● **Exercise brief**
Write out exactly the lines of the entries below, from the first through the line containing "## Supported Platforms", and nothing beyond them.

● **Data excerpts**
=-=-=-=-=

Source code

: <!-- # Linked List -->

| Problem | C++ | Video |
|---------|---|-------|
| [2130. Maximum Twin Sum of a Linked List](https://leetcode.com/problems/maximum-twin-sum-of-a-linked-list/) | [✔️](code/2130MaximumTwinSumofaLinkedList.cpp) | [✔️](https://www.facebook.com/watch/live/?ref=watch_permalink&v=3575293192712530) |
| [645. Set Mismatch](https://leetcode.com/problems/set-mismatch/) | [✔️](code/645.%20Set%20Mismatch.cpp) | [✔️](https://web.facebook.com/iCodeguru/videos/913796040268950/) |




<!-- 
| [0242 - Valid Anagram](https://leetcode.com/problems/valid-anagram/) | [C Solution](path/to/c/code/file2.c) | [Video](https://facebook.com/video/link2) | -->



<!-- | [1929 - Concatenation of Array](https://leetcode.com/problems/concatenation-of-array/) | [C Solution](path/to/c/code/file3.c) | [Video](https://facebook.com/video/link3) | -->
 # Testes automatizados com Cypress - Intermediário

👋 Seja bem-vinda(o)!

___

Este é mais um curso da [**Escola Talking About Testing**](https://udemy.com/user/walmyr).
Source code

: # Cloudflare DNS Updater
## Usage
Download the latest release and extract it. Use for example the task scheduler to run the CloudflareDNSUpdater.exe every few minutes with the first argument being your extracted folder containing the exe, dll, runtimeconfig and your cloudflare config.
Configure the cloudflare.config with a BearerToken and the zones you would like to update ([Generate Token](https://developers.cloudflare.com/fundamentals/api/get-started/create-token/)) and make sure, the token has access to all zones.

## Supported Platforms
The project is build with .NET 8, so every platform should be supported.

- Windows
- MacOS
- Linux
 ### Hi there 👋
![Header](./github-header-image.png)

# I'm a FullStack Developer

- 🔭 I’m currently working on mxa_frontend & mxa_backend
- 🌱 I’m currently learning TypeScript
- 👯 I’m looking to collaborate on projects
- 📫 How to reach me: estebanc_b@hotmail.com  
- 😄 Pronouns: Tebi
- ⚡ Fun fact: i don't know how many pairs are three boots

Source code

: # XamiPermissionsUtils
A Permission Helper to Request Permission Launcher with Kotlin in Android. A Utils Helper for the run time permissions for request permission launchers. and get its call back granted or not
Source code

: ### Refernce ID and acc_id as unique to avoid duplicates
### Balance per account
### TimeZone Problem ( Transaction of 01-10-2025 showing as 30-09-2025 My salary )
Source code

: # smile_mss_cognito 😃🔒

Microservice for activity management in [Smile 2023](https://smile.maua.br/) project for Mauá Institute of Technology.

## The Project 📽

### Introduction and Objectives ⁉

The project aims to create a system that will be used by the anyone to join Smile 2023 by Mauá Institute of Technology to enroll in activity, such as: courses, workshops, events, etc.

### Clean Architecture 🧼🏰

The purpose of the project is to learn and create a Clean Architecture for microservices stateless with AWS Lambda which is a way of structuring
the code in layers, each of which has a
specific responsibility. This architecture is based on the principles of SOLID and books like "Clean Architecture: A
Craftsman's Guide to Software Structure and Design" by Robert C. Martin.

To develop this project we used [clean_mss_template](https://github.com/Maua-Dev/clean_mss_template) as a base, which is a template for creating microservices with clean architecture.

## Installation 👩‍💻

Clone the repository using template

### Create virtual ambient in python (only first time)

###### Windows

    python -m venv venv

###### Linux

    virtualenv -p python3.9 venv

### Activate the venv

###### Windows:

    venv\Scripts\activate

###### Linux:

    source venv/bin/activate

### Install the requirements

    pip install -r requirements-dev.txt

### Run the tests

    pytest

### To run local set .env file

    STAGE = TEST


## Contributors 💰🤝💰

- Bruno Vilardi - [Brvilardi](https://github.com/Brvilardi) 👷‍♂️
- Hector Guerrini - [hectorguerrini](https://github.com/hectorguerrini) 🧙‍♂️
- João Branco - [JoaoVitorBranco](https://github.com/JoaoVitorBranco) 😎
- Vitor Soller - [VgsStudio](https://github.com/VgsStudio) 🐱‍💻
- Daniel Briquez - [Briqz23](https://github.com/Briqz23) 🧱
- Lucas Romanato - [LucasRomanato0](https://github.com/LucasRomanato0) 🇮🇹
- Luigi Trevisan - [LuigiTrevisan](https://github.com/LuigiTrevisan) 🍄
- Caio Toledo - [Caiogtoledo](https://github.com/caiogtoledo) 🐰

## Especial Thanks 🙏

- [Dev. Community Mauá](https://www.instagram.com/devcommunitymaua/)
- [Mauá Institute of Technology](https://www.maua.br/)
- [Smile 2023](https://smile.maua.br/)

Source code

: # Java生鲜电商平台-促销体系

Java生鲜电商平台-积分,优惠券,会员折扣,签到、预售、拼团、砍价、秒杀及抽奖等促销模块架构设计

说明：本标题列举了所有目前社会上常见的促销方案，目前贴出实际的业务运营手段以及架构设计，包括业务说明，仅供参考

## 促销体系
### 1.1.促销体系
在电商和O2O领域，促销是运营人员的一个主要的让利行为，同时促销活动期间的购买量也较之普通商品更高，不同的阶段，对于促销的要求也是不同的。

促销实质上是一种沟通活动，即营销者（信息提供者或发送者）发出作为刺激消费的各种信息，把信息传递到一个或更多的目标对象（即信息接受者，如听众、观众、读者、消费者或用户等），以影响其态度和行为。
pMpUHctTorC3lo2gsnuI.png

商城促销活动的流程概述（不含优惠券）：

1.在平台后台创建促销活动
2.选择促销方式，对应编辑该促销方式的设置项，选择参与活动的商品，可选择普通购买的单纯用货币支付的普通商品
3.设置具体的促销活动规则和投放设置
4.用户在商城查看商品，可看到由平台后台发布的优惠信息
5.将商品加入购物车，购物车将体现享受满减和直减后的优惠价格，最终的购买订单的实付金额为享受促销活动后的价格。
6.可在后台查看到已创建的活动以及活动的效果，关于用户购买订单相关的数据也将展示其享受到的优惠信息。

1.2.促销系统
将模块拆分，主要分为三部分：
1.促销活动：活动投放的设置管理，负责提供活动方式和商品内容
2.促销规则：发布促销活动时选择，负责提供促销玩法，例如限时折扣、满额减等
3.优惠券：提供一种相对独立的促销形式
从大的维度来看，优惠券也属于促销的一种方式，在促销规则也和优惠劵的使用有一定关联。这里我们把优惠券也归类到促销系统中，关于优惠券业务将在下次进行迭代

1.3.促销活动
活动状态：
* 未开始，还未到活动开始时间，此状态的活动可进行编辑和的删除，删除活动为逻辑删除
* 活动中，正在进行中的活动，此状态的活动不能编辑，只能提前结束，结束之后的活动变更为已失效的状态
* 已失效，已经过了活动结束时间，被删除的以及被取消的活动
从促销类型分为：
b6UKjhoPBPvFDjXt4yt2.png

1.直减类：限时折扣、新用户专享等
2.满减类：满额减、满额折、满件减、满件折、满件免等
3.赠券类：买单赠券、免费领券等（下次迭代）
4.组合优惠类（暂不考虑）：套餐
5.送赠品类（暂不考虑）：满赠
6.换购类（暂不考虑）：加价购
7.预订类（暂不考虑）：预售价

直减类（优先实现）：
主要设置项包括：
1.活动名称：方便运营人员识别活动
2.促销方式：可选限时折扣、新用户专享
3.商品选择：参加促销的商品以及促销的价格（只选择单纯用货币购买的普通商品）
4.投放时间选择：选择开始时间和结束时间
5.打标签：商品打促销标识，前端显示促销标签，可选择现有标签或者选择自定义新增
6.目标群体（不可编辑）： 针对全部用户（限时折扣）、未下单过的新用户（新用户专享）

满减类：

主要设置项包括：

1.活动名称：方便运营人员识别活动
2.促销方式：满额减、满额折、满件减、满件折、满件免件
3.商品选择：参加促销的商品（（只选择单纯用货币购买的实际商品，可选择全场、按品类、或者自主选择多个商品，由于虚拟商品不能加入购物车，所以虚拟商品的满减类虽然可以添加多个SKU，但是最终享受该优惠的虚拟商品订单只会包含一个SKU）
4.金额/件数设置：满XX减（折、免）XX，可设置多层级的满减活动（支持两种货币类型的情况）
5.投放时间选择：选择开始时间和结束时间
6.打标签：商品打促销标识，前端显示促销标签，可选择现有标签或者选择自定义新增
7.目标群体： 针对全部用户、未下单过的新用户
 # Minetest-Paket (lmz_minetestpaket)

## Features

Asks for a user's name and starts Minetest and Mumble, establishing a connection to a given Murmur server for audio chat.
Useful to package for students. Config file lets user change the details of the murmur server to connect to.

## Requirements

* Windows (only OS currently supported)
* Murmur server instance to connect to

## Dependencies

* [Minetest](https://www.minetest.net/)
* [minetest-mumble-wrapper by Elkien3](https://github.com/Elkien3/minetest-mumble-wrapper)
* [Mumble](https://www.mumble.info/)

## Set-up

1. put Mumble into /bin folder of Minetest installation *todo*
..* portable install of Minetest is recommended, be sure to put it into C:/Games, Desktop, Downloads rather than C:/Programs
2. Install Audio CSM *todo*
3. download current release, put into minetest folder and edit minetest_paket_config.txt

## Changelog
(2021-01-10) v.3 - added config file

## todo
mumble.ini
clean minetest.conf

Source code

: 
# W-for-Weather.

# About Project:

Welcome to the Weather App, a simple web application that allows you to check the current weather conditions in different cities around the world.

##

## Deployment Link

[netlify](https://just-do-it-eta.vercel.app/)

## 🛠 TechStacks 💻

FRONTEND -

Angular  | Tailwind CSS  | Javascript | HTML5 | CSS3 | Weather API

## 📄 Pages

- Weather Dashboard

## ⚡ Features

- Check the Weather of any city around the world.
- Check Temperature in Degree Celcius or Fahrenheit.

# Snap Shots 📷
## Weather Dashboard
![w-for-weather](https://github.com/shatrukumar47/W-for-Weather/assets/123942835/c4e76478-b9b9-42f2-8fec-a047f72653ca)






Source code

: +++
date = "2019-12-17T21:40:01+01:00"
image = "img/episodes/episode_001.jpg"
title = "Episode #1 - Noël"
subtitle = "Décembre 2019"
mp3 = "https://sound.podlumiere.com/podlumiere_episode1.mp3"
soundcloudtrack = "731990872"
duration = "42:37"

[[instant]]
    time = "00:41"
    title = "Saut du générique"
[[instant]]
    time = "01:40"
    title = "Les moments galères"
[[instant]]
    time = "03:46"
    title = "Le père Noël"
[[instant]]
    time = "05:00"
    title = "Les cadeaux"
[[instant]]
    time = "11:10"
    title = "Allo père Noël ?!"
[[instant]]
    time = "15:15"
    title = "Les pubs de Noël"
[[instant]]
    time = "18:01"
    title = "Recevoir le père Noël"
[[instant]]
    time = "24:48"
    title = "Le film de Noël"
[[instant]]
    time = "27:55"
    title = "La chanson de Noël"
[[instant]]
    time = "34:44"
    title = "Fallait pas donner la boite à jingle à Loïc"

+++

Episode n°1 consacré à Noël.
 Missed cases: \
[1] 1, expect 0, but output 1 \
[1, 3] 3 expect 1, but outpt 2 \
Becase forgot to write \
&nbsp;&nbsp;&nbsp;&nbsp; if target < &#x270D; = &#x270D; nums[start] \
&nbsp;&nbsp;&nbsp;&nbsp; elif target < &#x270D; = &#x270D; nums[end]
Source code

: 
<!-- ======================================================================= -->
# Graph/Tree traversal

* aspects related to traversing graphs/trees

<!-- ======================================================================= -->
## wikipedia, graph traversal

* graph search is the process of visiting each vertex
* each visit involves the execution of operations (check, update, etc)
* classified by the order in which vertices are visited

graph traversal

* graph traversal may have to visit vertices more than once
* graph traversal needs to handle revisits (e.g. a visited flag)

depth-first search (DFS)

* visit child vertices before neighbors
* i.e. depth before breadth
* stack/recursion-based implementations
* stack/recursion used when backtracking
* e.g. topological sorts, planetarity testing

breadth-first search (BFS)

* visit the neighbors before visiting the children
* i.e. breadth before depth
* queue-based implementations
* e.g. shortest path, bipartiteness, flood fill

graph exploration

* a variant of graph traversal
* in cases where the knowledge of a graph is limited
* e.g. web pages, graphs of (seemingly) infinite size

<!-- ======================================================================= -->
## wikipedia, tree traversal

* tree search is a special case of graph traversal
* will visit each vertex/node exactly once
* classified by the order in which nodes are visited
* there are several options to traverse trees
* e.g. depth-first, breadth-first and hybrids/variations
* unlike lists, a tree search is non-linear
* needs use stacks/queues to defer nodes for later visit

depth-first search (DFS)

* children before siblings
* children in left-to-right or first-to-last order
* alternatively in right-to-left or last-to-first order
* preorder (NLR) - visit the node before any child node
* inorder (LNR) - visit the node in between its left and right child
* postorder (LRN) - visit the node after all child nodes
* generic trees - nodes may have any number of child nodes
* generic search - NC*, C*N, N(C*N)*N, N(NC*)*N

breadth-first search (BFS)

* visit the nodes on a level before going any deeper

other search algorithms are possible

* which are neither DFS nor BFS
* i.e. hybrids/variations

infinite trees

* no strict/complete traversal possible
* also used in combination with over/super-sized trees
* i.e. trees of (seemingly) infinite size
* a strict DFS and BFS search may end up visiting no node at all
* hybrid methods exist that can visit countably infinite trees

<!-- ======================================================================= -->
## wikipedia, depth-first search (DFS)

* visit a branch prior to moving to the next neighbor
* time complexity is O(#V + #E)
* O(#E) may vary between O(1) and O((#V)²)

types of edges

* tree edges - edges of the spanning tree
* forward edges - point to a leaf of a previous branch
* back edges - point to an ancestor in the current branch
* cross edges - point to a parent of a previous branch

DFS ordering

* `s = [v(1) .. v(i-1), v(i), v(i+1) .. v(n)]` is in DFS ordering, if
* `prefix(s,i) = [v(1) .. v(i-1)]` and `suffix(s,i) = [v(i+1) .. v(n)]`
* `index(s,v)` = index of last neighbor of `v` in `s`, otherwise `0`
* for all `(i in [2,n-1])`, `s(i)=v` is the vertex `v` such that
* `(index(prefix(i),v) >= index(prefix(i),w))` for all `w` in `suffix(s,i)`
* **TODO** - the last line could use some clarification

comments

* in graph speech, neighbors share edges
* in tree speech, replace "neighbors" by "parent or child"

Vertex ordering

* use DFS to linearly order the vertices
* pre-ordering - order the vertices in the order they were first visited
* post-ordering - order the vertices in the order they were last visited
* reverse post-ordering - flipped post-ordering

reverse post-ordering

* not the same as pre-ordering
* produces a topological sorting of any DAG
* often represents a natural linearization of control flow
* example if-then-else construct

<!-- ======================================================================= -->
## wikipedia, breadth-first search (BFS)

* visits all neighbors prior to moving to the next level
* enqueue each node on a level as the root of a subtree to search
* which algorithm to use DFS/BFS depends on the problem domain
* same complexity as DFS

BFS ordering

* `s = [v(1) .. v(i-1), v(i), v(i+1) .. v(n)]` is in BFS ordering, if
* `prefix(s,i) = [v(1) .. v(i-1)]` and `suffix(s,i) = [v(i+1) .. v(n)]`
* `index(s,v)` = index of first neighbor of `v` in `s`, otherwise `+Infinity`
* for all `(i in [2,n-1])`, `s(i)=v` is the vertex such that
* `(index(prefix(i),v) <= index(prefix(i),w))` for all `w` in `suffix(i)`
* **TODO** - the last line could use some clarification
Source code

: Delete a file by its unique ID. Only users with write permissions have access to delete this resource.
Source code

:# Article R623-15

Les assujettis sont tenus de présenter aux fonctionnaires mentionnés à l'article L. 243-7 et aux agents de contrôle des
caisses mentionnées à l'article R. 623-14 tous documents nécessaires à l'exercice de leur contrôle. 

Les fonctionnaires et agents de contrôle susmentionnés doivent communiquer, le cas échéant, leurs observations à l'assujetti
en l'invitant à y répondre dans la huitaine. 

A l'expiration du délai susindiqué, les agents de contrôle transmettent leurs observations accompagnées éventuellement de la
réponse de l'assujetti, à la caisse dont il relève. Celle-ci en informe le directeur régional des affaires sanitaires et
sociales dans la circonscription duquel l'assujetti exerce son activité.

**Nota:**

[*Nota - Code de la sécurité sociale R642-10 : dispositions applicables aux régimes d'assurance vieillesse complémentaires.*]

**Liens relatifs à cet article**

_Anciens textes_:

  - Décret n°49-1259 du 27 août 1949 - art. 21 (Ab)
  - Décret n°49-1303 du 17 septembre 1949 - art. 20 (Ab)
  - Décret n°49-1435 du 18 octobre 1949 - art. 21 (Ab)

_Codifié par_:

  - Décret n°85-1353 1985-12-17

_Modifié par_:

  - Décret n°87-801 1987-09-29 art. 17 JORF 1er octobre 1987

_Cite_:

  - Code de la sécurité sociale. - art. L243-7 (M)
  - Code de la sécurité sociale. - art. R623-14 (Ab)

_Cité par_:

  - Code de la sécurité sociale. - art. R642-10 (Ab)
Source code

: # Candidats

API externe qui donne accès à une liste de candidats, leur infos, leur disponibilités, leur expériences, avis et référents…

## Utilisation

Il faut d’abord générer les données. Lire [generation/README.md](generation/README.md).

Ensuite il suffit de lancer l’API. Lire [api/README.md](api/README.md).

=-=-=-=-=

● **Response to this task**
Source code

: <!-- # Linked List -->

| Problem | C++ | Video |
|---------|---|-------|
| [2130. Maximum Twin Sum of a Linked List](https://leetcode.com/problems/maximum-twin-sum-of-a-linked-list/) | [✔️](code/2130MaximumTwinSumofaLinkedList.cpp) | [✔️](https://www.facebook.com/watch/live/?ref=watch_permalink&v=3575293192712530) |
| [645. Set Mismatch](https://leetcode.com/problems/set-mismatch/) | [✔️](code/645.%20Set%20Mismatch.cpp) | [✔️](https://web.facebook.com/iCodeguru/videos/913796040268950/) |




<!-- 
| [0242 - Valid Anagram](https://leetcode.com/problems/valid-anagram/) | [C Solution](path/to/c/code/file2.c) | [Video](https://facebook.com/video/link2) | -->



<!-- | [1929 - Concatenation of Array](https://leetcode.com/problems/concatenation-of-array/) | [C Solution](path/to/c/code/file3.c) | [Video](https://facebook.com/video/link3) | -->
 # Testes automatizados com Cypress - Intermediário

👋 Seja bem-vinda(o)!

___

Este é mais um curso da [**Escola Talking About Testing**](https://udemy.com/user/walmyr).
Source code

: # Cloudflare DNS Updater
## Usage
Download the latest release and extract it. Use for example the task scheduler to run the CloudflareDNSUpdater.exe every few minutes with the first argument being your extracted folder containing the exe, dll, runtimeconfig and your cloudflare config.
Configure the cloudflare.config with a BearerToken and the zones you would like to update ([Generate Token](https://developers.cloudflare.com/fundamentals/api/get-started/create-token/)) and make sure, the token has access to all zones.

## Supported Platforms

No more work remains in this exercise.